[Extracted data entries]
▬▬▬▬▬▬▬▬▬▬

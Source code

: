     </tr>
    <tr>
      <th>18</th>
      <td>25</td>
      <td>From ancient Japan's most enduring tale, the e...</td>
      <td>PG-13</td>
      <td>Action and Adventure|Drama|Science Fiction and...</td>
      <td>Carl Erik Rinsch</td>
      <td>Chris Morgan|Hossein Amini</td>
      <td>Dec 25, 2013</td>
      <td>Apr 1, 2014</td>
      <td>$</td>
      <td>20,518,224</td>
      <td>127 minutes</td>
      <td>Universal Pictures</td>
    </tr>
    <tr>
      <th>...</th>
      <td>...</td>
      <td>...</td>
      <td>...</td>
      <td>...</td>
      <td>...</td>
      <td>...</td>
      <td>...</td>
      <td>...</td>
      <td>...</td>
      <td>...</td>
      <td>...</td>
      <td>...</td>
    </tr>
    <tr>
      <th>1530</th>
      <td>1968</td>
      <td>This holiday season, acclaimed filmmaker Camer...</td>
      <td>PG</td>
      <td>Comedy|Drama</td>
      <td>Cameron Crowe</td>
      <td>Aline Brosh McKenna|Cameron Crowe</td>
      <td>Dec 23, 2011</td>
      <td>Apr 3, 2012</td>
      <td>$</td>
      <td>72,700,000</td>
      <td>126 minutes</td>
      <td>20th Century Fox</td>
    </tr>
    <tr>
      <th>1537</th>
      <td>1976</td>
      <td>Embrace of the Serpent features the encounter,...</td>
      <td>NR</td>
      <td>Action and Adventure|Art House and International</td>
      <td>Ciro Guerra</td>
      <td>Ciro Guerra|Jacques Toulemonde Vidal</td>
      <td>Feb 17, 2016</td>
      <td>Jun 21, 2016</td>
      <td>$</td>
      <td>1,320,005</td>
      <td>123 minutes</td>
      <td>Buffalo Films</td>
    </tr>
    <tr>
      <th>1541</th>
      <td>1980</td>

▬▬▬▬▬▬▬▬▬▬

→ Task directions
The response should be every record above restated exactly.

→ Exercise answer
Source code

:     </tr>
    <tr>
      <th>18</th>
      <td>25</td>
      <td>From ancient Japan's most enduring tale, the e...</td>
      <td>PG-13</td>
      <td>Action and Adventure|Drama|Science Fiction and...</td>
      <td>Carl Erik Rinsch</td>
      <td>Chris Morgan|Hossein Amini</td>
      <td>Dec 25, 2013</td>
      <td>Apr 1, 2014</td>
      <td>$</td>
      <td>20,518,224</td>
      <td>127 minutes</td>
      <td>Universal Pictures</td>
    </tr>
    <tr>
      <th>...</th>
      <td>...</td>
      <td>...</td>
      <td>...</td>
      <td>...</td>
      <td>...</td>
      <td>...</td>
      <td>...</td>
      <td>...</td>
      <td>...</td>
      <td>...</td>
      <td>...</td>
      <td>...</td>
    </tr>
    <tr>
      <th>1530</th>
      <td>1968</td>
      <td>This holiday season, acclaimed filmmaker Camer...</td>
      <td>PG</td>
      <td>Comedy|Drama</td>
      <td>Cameron Crowe</td>
      <td>Aline Brosh McKenna|Cameron Crowe</td>
      <td>Dec 23, 2011</td>
      <td>Apr 3, 2012</td>
      <td>$</td>
      <td>72,700,000</td>
      <td>126 minutes</td>
      <td>20th Century Fox</td>
    </tr>
    <tr>
      <th>1537</th>
      <td>1976</td>
      <td>Embrace of the Serpent features the encounter,...</td>
      <td>NR</td>
      <td>Action and Adventure|Art House and International</td>
      <td>Ciro Guerra</td>
      <td>Ciro Guerra|Jacques Toulemonde Vidal</td>
      <td>Feb 17, 2016</td>
      <td>Jun 21, 2016</td>
      <td>$</td>
      <td>1,320,005</td>
      <td>123 minutes</td>
      <td>Buffalo Films</td>
    </tr>
    <tr>
      <th>1541</th>
      <td>1980</td>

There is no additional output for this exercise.